• _TASK INSTRUCTIONS_: Locate every line in the records below that holds the word "RCPSP" and return each one.

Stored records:
= = = =

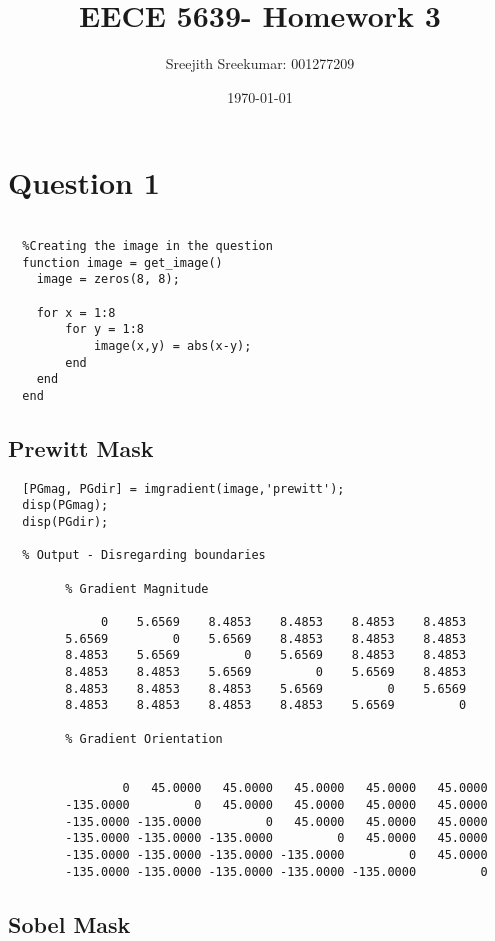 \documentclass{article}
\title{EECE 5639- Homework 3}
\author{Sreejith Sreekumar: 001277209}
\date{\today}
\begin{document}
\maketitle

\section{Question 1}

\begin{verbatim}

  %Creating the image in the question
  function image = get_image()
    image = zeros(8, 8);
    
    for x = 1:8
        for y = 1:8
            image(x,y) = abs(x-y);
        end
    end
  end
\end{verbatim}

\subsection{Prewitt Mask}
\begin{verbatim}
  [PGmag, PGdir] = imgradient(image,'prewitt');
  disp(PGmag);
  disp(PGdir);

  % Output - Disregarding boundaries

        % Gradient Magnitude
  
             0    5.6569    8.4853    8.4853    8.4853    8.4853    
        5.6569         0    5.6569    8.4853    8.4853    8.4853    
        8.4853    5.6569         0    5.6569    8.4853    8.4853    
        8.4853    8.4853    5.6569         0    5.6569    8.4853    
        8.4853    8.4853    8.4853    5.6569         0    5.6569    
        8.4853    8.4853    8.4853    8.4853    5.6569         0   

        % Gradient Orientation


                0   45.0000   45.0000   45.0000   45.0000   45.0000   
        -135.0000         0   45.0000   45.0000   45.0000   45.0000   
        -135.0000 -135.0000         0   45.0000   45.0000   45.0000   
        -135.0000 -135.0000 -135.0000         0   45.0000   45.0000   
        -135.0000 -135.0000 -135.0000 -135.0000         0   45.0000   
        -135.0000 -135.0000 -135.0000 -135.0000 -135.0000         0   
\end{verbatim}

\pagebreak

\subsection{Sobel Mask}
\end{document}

= = = =

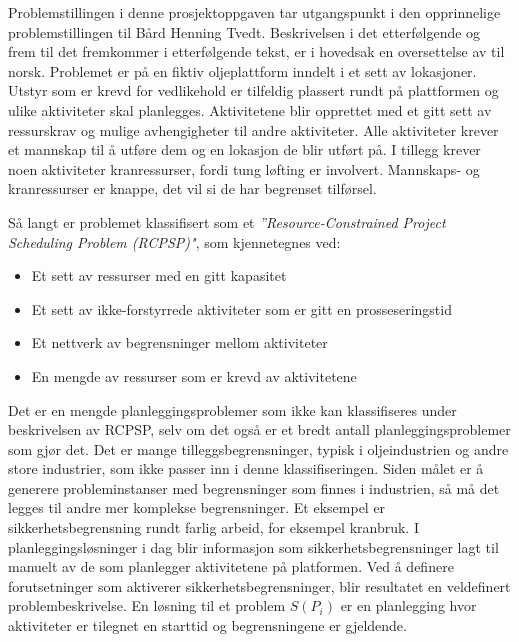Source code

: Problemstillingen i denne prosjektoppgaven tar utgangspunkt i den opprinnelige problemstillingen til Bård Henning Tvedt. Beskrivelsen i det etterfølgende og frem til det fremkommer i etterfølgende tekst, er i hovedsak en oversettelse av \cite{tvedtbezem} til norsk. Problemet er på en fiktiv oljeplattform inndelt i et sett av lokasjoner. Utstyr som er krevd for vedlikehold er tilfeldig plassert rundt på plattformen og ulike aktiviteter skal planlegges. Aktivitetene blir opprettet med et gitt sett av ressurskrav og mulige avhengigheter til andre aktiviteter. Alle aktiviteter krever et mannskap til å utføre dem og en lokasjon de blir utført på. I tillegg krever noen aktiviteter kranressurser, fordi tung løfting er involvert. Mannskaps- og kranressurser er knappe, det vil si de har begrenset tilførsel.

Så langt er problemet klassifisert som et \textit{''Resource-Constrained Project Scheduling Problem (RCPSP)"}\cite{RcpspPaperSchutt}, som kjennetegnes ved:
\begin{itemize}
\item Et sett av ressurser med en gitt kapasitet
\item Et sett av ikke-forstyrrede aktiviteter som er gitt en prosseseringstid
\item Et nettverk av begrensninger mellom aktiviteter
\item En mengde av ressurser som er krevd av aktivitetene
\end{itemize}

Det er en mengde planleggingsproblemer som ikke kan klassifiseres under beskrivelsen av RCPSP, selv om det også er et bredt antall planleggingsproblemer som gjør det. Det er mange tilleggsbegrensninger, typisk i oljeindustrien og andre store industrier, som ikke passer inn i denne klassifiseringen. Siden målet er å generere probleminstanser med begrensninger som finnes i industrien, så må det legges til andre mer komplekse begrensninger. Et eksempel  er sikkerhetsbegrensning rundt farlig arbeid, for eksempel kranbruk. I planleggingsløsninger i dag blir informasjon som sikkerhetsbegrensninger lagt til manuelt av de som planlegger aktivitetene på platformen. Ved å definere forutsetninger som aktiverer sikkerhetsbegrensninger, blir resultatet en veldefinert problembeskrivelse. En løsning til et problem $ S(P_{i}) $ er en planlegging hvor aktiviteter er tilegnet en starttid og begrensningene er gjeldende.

= = = =

• _EXPECTED ANSWER_:
Så langt er problemet klassifisert som et \textit{''Resource-Constrained Project Scheduling Problem (RCPSP)"}\cite{RcpspPaperSchutt}, som kjennetegnes ved:
Det er en mengde planleggingsproblemer som ikke kan klassifiseres under beskrivelsen av RCPSP, selv om det også er et bredt antall planleggingsproblemer som gjør det. Det er mange tilleggsbegrensninger, typisk i oljeindustrien og andre store industrier, som ikke passer inn i denne klassifiseringen. Siden målet er å generere probleminstanser med begrensninger som finnes i industrien, så må det legges til andre mer komplekse begrensninger. Et eksempel  er sikkerhetsbegrensning rundt farlig arbeid, for eksempel kranbruk. I planleggingsløsninger i dag blir informasjon som sikkerhetsbegrensninger lagt til manuelt av de som planlegger aktivitetene på platformen. Ved å definere forutsetninger som aktiverer sikkerhetsbegrensninger, blir resultatet en veldefinert problembeskrivelse. En løsning til et problem $ S(P_{i}) $ er en planlegging hvor aktiviteter er tilegnet en starttid og begrensningene er gjeldende.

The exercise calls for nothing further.